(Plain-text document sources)
..........
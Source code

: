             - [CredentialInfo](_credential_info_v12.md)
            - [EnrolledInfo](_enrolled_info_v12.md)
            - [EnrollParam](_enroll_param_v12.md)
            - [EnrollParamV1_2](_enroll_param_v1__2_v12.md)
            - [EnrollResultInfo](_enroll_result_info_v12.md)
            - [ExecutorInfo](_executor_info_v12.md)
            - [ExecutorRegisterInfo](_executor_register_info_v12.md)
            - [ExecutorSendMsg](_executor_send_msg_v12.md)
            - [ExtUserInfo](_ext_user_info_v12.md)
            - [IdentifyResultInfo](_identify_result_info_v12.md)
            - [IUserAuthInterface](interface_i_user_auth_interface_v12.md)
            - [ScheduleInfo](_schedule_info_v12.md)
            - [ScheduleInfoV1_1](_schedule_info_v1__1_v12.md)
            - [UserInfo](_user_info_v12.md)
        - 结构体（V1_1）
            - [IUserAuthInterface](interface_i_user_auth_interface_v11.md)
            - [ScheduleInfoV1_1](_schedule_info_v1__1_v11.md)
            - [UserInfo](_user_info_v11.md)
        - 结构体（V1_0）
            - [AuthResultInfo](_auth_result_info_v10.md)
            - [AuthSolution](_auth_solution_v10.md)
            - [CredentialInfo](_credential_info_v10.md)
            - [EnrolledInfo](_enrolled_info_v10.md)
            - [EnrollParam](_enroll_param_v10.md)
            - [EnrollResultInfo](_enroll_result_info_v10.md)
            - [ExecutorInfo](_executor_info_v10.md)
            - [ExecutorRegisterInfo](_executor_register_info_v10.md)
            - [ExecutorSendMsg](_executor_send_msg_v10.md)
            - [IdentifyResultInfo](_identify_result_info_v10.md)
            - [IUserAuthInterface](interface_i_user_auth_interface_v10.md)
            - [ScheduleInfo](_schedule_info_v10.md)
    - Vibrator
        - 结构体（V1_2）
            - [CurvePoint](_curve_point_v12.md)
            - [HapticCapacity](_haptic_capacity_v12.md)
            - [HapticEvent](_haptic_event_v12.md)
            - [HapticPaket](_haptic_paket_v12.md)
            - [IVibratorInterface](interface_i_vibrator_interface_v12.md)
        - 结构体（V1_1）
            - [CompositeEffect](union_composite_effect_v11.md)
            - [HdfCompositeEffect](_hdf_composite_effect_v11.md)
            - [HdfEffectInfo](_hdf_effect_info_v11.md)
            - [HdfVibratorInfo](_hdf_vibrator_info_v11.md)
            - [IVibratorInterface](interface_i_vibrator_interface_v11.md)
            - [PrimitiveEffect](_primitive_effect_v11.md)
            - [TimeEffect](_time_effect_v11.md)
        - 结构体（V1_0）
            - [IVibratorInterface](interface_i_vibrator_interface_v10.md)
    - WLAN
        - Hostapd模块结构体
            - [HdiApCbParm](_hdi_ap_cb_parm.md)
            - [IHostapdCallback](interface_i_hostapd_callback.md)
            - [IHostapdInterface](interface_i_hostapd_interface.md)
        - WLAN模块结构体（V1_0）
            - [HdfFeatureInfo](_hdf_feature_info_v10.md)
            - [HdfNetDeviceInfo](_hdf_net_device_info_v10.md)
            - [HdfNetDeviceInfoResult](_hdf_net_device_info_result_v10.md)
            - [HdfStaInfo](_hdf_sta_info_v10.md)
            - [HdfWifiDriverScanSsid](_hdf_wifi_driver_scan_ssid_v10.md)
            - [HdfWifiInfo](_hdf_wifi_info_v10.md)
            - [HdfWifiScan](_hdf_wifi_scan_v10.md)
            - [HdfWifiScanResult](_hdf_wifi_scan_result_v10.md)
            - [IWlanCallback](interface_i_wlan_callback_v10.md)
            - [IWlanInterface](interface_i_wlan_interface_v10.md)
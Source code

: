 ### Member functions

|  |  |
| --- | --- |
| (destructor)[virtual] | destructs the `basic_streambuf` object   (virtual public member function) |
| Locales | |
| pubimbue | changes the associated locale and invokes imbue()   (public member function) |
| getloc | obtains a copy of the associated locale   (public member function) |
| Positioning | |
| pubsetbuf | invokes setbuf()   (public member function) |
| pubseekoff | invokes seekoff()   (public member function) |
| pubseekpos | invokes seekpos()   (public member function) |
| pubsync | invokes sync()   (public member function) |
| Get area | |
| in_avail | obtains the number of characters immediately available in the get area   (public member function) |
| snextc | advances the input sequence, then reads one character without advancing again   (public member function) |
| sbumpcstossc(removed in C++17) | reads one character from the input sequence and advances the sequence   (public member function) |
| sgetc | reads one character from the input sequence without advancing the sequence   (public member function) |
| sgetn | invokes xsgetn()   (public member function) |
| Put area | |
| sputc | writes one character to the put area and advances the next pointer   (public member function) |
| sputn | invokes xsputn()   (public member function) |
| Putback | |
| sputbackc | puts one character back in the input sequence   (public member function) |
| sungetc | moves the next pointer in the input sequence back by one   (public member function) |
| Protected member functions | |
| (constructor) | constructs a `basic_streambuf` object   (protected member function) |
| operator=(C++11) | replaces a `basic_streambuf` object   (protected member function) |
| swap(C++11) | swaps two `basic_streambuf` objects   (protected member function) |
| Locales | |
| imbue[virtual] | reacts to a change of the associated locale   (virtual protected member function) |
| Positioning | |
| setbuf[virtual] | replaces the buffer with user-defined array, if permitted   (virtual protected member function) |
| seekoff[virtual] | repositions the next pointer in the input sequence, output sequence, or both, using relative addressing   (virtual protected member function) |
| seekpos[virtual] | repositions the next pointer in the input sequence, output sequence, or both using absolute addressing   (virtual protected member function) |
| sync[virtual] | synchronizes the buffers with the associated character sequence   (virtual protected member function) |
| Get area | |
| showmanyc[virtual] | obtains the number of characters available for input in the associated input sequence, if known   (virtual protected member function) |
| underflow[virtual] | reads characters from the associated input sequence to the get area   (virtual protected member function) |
..........
**WORK REQUIRED**
Retype the entries above exactly, but only from the line containing "sputbackc | puts" through the line containing "operator=(C++11) | replaces", both included.

**WRITTEN SOLUTION**
| sputbackc | puts one character back in the input sequence   (public member function) |
| sungetc | moves the next pointer in the input sequence back by one   (public member function) |
| Protected member functions | |
| (constructor) | constructs a `basic_streambuf` object   (protected member function) |
| operator=(C++11) | replaces a `basic_streambuf` object   (protected member function) |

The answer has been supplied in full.